CA: I don’t know where I would be without the connections I’ve made online. Had I met them sooner, I probably would have come out much earlier. When I moved to New York, it was the first time I’d ever witnessed people calling themselves “queer” and totally owning it. Being from small-town Texas, it was hard to own it. I do now.

YV: Yeah, online communities have been so important for the development of queer culture. What feedback about BRUNCH CLUB has moved or surprised you the most?

 

CA: I struggled with imposter syndrome. When we have magazine events, I feel really seen and also simultaneously surprised by the compliments. Trying to learn to accept love and let BRUNCH CLUB do exactly what it’s supposed to do.

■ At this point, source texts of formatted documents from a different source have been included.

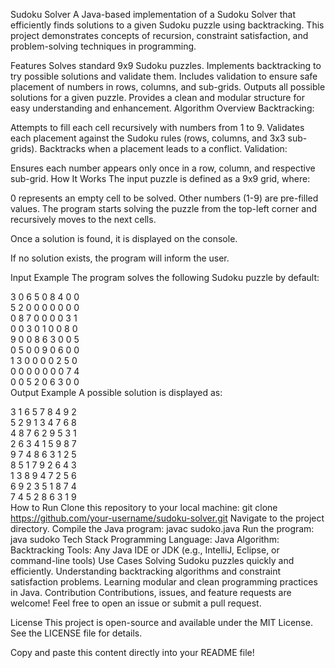 Sudoku Solver
A Java-based implementation of a Sudoku Solver that efficiently finds solutions to a given Sudoku puzzle using backtracking. This project demonstrates concepts of recursion, constraint satisfaction, and problem-solving techniques in programming.

Features
Solves standard 9x9 Sudoku puzzles.
Implements backtracking to try possible solutions and validate them.
Includes validation to ensure safe placement of numbers in rows, columns, and sub-grids.
Outputs all possible solutions for a given puzzle.
Provides a clean and modular structure for easy understanding and enhancement.
Algorithm Overview
Backtracking:

Attempts to fill each cell recursively with numbers from 1 to 9.
Validates each placement against the Sudoku rules (rows, columns, and 3x3 sub-grids).
Backtracks when a placement leads to a conflict.
Validation:

Ensures each number appears only once in a row, column, and respective sub-grid.
How It Works
The input puzzle is defined as a 9x9 grid, where:

0 represents an empty cell to be solved.
Other numbers (1-9) are pre-filled values.
The program starts solving the puzzle from the top-left corner and recursively moves to the next cells.

Once a solution is found, it is displayed on the console.

If no solution exists, the program will inform the user.

Input Example
The program solves the following Sudoku puzzle by default:

3 0 6 5 0 8 4 0 0  
5 2 0 0 0 0 0 0 0  
0 8 7 0 0 0 0 3 1  
0 0 3 0 1 0 0 8 0  
9 0 0 8 6 3 0 0 5  
0 5 0 0 9 0 6 0 0  
1 3 0 0 0 0 2 5 0  
0 0 0 0 0 0 0 7 4  
0 0 5 2 0 6 3 0 0  
Output Example
A possible solution is displayed as:

3 1 6 5 7 8 4 9 2  
5 2 9 1 3 4 7 6 8  
4 8 7 6 2 9 5 3 1  
2 6 3 4 1 5 9 8 7  
9 7 4 8 6 3 1 2 5  
8 5 1 7 9 2 6 4 3  
1 3 8 9 4 7 2 5 6  
6 9 2 3 5 1 8 7 4  
7 4 5 2 8 6 3 1 9  
How to Run
Clone this repository to your local machine:
git clone https://github.com/your-username/sudoku-solver.git
Navigate to the project directory.
Compile the Java program:
javac sudoko.java
Run the program:
java sudoko
Tech Stack
Programming Language: Java
Algorithm: Backtracking
Tools: Any Java IDE or JDK (e.g., IntelliJ, Eclipse, or command-line tools)
Use Cases
Solving Sudoku puzzles quickly and efficiently.
Understanding backtracking algorithms and constraint satisfaction problems.
Learning modular and clean programming practices in Java.
Contribution
Contributions, issues, and feature requests are welcome! Feel free to open an issue or submit a pull request.

License
This project is open-source and available under the MIT License. See the LICENSE file for details.

Copy and paste this content directly into your README file!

YV: It reminds me of this quote by Eileen Myles. They say that when you put out creative work into the world, it becomes a magnet—drawing the right kind of people toward it. The people that need to find you, find you.

 

Photo courtesy of Anderson’s LinkedIn.

Colby Anderson is the creator of BRUNCH CLUB, a magazine centered on uplifting and telling the stories of trans and queer people of color. He currently lives and works in Brooklyn, New York. 

 

 

 

 

 

 

Yezmin Villarreal (Photo courtesy of @dykequeen Substack)

Yezmin Villarreal is a writer and editor living in Phoenix, AZ. In 2017, they launched Dyke Queen, a QTPOC magazine about art, style, and literature. Villarreal was formerly an editor at The AdvocatePRIDE, and Grindr’s Into.